These croutons, traditionally made with sourdough or ciabatta, are a great way of using up stale bread. You can also use a wheat free or spelt bread. Try them on one of our soups or salads!
Herb and Caper Croutons
- 100g stale bread cut into very small cubes
- 2 cloves garlic, chopped finely
- Zest of a lemon
- A large handful of parsley, or a selection of herbs that you like
- 1 tbsp capers
- 4 tbsps extra virgin olive oil
- Salt and pepper
- Preheat the oven to 200c/ gas mark 6
- Heat a roasting dish in the oven.

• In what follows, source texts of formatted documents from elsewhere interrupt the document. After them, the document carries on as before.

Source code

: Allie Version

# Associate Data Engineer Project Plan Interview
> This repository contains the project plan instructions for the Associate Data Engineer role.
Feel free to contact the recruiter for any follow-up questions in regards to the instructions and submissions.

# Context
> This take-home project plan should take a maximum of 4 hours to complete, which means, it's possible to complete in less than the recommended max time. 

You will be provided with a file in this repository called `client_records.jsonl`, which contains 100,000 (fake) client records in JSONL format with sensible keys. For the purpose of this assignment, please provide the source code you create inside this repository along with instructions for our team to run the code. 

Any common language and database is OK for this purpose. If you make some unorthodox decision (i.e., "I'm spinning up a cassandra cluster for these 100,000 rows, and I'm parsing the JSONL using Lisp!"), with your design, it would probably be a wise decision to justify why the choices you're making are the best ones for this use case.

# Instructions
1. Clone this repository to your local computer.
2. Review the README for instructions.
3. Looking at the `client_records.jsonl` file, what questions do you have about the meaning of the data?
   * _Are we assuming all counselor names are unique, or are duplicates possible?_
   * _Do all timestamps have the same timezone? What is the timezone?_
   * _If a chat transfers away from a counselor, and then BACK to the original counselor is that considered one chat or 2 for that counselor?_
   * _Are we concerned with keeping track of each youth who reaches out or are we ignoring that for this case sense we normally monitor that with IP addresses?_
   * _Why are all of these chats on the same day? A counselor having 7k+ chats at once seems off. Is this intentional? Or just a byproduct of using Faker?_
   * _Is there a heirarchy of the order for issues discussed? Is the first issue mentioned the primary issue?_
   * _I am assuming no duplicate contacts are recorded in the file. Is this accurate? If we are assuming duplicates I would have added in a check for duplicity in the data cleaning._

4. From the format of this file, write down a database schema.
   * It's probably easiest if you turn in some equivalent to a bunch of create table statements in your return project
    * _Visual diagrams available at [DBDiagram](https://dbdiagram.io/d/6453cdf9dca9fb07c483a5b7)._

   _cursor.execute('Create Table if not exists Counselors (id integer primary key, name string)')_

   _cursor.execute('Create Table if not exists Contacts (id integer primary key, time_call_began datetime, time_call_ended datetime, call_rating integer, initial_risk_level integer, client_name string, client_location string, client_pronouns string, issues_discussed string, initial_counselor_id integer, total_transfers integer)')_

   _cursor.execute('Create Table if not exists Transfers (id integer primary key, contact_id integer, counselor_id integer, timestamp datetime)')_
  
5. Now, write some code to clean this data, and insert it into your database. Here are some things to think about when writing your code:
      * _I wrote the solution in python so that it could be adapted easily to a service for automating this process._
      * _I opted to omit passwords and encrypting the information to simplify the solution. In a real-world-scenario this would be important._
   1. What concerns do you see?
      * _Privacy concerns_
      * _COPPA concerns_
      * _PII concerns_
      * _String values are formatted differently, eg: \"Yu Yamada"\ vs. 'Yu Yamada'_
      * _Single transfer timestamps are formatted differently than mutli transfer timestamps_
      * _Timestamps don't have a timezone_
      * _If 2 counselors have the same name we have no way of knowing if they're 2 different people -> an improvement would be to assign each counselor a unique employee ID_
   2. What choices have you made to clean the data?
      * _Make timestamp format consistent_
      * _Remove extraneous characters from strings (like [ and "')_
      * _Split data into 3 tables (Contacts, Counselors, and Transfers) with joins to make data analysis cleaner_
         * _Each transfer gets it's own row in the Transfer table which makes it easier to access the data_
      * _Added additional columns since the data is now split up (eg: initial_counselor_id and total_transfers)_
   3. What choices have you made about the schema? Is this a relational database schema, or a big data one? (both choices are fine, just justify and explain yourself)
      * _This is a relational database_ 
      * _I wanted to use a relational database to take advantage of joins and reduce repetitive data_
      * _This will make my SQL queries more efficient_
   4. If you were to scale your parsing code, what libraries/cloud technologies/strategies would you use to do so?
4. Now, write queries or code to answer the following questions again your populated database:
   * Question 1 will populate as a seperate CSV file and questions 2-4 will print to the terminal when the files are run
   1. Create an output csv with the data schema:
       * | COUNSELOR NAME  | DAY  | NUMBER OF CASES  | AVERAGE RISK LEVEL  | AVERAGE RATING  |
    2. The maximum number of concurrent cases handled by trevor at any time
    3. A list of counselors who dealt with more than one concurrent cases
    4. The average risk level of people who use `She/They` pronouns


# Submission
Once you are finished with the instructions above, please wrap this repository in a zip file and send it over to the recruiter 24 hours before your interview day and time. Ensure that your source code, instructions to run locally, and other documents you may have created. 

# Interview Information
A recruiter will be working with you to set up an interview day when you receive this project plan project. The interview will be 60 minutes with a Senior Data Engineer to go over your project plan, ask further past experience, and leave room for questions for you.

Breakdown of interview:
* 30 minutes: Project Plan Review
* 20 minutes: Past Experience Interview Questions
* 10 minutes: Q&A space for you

Add the oil and then the bread and mix well.
- Cook in the oven for approximately 10 minutes and then add the chopped garlic and stir in. Return to the oven and roast for another 5-10 minutes, stirring occasionally so that the bread is crispy and golden.
- Finely chop the herbs and capers together with the lemon zest.
- Add the chopped herbs to the crispy croutons and mix together. Taste and add pepper. You probably won’t need salt as the capers are salty already.
- Any leftovers can be stored in an airtight box in the fridge and will keep for about 3 days.
- If you like things spicy add some flaked chilli to the croutons.
- Vary the herbs that you use - parsley is ideal but basil, chives, dill, sorrel and coriander would also work.